Woodsford Square was built by Wates Ltd in conjunction with the Ilchester Estate, one of the large London estates which owns property around Holland Park in the late 1960s and early 70s as a high-grade townhouse development surrounding beautiful private landscape gardens.
The development is widely regarded as one of the finest of its kind and merits several references in the North West London edition of Pevsner’s “The Buildings of England” viz “intricately planned Woodsford Square – its straightforward detail a refreshing contrast to the feeble version of neo-Georgian favoured by so many of the more affluent housing developments of the time”.
The architects were Fry Drew & Partners. Maxwell Fry trained under Ludvig Mies Van der Rohe, one of the most highly regarded Modernist architects of the 20th century. He then worked in partnership in the mid 1930s with Walter Gropius, probably the leading exponent of the Modernist school, before going into partnership with his wife, Jane Drew.
Many similarities to the architecture of Woodsford Square can be seen with the house designed for his own occupation by Erno Goldfinger, another leading 20th century Modernist architect, at 2 Willow Road in Hampstead which was built in 1939 and is now owned by the National Trust and open to the public.

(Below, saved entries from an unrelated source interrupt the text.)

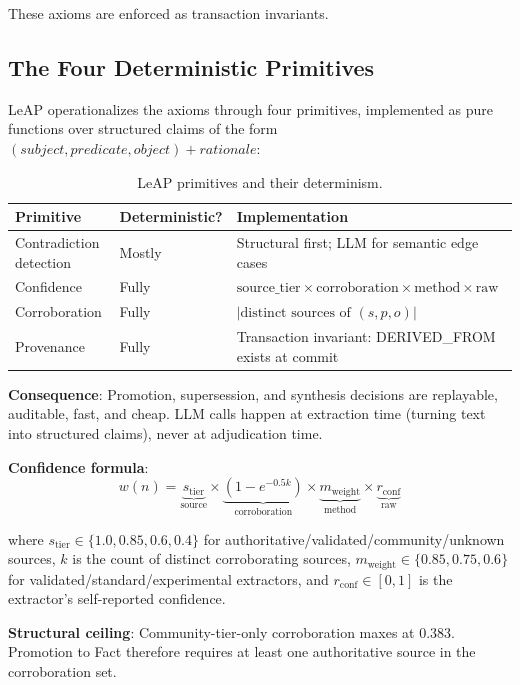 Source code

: \documentclass[11pt,letterpaper]{article}
\begin{document}
These axioms are enforced as transaction invariants.

\subsection{The Four Deterministic Primitives}

LeAP operationalizes the axioms through four primitives, implemented as pure functions over structured claims of the form $(subject, predicate, object) + rationale$:

\begin{table}[H]
\centering
\caption{LeAP primitives and their determinism.}
\label{tab:primitives}
\begin{tabular}{@{}lll@{}}
\toprule
\textbf{Primitive} & \textbf{Deterministic?} & \textbf{Implementation} \\
\midrule
Contradiction detection & Mostly & Structural first; LLM for semantic edge cases \\
Confidence & Fully & $\text{source\_tier} \times \text{corroboration} \times \text{method} \times \text{raw}$ \\
Corroboration & Fully & $|\text{distinct sources of } (s, p, o)|$ \\
Provenance & Fully & Transaction invariant: DERIVED\_FROM exists at commit \\
\bottomrule
\end{tabular}
\end{table}

\textbf{Consequence}: Promotion, supersession, and synthesis decisions are replayable, auditable, fast, and cheap. LLM calls happen at extraction time (turning text into structured claims), never at adjudication time.

\textbf{Confidence formula}:
\[
w(n) = \underbrace{s_{\text{tier}}}_{\text{source}} \times \underbrace{(1 - e^{-0.5k})}_{\text{corroboration}} \times \underbrace{m_{\text{weight}}}_{\text{method}} \times \underbrace{r_{\text{conf}}}_{\text{raw}}
\]

where $s_{\text{tier}} \in \{1.0, 0.85, 0.6, 0.4\}$ for authoritative/validated/community/unknown sources, $k$ is the count of distinct corroborating sources, $m_{\text{weight}} \in \{0.85, 0.75, 0.6\}$ for validated/standard/experimental extractors, and $r_{\text{conf}} \in [0,1]$ is the extractor's self-reported confidence.

\textbf{Structural ceiling}: Community-tier-only corroboration maxes at 0.383. Promotion to Fact therefore requires at least one authoritative source in the corroboration set.
\end{document}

The architects’ approach to the design of these houses emanates from the principles of the Modern Movement – which was a major driving force in architecture and the plastic arts throughout the 20th century. In simple terms this could be described as “sculpting space within a formal structure and language, developing the interplay between horizontal and vertical plains, retaining a fundamental simplicity of detail, materials and colour.”
In order to protect the integrity of this fine group of buildings it is vital that alterations are handled within a disciplined and defined framework.